Les initiatives pour produire dans le respect des engagements au sens large du développement durable doivent s’accompagner de la création de labels, marques collectives et tout ce qui peut renforcer la visibilité des acteurs de la croissance verte pour les consommateurs éco-responsables.

11. Rééquilibrer les conditions d’exercer en faveur de l’économie de proximité et l’artisanat

Des mesures sont nécessaires pour permettre un rééquilibrage entre les entreprises artisanales, la moyenne et grande distribution et les plateformes de vente en ligne. Il est proposé de :

  • créer un fonds de soutien à l’artisanat consacré aux investissements liés à la modernisation des outils de production et de commercialisation (digitalisation), à la rénovation et la mise aux normes et à l’accessibilité des locaux, au financement des dispositifs de protection liés à la crise sanitaire des entreprises de proximité ;
  • assujettir les entrepôts de vente en ligne à la TASCOM ;
  • appliquer un moratoire sur la création de grandes surfaces en périphérie des villes bénéficiant de fonds publics dans le cadre d’opérations de revitalisation territoriale durant la période de sortie de crise ;
  • obliger de passer en CDAC toutes les créations de surfaces commerciales au-delà de 400m², y compris dans le cadre d’opérations de revitalisation territoriale, ainsi que les entrepôts destinés au commerce en ligne.

12. Mobiliser les capacités d’action des collectivités dans le soutien aux entreprises

La relance de l’économie doit être effective dans tous les territoires et s’adapter aux spécificités territoriales (urbain, rural, montagne, etc.).

 

Pour cela, la compétence artisanat, transférée par l’État aux régions, doit être mise en œuvre dans le cadre d’une articulation efficace entre le Conseil régional, le Conseil départemental et le bloc communal.

 

L’artisanat constitue un secteur structurant de l’économie touristique locale, l’ensemble des collectivités disposant de la compétence tourisme doivent pouvoir intervenir en articulation avec la compétence artisanat pour soutenir et valoriser les activités artisanales locales et contribuer à la structuration des filières de proximité.

 

Les collectivités territoriales disposent de leviers, dans la limite de leurs moyens, permettant de soutenir la trésorerie des entreprises.
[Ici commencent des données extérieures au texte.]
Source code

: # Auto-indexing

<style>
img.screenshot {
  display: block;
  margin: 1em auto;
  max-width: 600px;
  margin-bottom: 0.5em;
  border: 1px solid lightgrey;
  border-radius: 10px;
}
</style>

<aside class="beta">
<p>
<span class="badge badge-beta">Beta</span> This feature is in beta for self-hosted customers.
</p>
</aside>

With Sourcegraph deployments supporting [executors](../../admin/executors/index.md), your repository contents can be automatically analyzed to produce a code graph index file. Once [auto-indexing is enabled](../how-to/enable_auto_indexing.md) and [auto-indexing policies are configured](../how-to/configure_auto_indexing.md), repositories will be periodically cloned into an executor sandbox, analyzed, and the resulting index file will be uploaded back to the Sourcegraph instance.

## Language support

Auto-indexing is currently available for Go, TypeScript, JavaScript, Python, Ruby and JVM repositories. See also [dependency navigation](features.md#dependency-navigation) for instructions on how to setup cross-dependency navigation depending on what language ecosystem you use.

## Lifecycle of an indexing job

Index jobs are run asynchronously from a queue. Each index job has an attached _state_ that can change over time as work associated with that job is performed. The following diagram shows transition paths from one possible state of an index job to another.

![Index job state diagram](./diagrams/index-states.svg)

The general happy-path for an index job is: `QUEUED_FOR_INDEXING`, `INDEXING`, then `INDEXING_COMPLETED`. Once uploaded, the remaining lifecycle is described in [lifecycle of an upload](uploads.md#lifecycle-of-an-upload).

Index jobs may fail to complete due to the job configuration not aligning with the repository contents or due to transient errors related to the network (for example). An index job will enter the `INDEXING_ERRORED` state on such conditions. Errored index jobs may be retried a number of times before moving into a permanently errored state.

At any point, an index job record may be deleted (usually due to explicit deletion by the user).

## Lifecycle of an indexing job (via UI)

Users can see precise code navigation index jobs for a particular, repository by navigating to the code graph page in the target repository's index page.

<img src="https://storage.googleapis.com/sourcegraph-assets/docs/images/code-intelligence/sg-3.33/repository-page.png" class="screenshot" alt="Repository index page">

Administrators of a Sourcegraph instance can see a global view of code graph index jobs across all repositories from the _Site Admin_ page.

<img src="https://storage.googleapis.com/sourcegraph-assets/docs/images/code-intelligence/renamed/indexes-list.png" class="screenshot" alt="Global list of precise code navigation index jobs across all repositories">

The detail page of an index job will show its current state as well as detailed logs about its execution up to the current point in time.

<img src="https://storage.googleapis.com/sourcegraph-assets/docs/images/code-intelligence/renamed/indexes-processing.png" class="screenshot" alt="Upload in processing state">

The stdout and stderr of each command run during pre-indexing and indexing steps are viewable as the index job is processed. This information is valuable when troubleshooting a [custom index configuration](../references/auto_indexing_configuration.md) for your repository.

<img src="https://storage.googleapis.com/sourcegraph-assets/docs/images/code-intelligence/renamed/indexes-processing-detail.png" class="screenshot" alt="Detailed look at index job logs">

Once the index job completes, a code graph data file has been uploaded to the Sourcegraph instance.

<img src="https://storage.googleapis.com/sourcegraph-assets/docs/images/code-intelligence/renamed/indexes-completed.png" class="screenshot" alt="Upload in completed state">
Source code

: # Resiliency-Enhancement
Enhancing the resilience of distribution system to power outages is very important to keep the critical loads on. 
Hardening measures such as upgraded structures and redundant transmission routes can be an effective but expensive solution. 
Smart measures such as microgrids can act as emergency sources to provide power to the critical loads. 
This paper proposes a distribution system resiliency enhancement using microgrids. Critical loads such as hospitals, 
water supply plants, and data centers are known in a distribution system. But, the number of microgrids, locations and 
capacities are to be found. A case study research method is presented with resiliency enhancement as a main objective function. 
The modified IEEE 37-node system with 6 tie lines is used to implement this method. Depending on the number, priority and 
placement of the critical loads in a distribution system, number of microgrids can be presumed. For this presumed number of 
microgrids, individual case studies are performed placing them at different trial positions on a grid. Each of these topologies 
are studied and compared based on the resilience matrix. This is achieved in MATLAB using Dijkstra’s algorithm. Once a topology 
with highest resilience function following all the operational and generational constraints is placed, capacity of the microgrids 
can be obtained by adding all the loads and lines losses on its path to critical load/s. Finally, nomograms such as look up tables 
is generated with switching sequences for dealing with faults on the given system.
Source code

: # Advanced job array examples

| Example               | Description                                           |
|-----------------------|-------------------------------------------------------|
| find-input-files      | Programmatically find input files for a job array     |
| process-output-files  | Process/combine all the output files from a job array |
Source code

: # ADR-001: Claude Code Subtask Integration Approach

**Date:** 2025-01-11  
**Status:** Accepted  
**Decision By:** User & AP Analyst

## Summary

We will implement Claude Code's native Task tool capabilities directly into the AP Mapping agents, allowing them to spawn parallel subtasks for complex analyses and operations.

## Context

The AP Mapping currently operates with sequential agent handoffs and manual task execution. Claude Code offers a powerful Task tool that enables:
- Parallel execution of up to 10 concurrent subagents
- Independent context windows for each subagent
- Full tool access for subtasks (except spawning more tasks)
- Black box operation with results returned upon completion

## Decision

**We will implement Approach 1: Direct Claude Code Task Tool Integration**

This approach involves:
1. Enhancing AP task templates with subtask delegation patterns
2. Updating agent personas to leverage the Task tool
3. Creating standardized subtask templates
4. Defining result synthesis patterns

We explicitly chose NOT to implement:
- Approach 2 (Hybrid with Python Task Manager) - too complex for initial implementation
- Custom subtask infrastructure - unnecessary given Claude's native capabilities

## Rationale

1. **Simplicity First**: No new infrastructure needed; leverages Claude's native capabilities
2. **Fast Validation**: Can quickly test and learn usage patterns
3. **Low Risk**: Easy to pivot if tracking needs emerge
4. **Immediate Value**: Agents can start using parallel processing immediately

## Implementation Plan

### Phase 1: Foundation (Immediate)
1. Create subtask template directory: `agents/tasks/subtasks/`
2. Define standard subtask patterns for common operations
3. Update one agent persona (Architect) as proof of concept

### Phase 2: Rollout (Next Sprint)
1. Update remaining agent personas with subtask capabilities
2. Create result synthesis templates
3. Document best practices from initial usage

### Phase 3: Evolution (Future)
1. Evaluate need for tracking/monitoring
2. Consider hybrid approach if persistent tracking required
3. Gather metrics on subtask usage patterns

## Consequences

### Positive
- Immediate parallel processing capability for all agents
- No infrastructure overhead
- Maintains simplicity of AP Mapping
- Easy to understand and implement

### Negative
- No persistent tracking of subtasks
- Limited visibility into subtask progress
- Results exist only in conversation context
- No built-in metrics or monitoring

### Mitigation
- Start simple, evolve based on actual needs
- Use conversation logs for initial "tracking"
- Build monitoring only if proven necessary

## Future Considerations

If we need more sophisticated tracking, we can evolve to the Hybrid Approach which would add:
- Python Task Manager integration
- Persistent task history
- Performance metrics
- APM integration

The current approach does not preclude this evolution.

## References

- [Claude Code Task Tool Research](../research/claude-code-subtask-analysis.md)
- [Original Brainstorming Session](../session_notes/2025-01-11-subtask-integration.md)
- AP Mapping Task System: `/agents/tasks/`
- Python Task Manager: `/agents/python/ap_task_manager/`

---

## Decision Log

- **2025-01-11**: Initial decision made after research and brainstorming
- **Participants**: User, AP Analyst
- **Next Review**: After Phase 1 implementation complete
Il s’agit  :

  • du report, de l’étalement, ou d’exonération totales ou partielles des loyers dont elles sont propriétaires ;
  • d’exonération de taxes locales pour les artisans (publicité extérieure, terrasses).
     

 

Dans les opérations d’aménagement, Cœur de Ville et Petites Villes de Demain, il convient d’inciter l’Etat et les collectivités à :

  • appuyer l’implantation d’artisans en proximité de leur clientèle par la réalisation et la réhabilitation d’immobilier adapté et abordable, notamment à travers des instruments financiers de la Banque des Territoires ;
  • prendre en compte la dimension économique en amont de chaque projet d’aménagement ;
  • conserver les services au public créateurs de flux dans les centres-villes et ne pas les délocaliser en périphérie, comme les services de santé notamment
     

 

L’artisanat alimentaire doit retrouver sa place centrale dans les programmes alimentaires territoriaux avec un cadre réglementaire et des instruments incitatifs de création et structuration de circuits de proximité.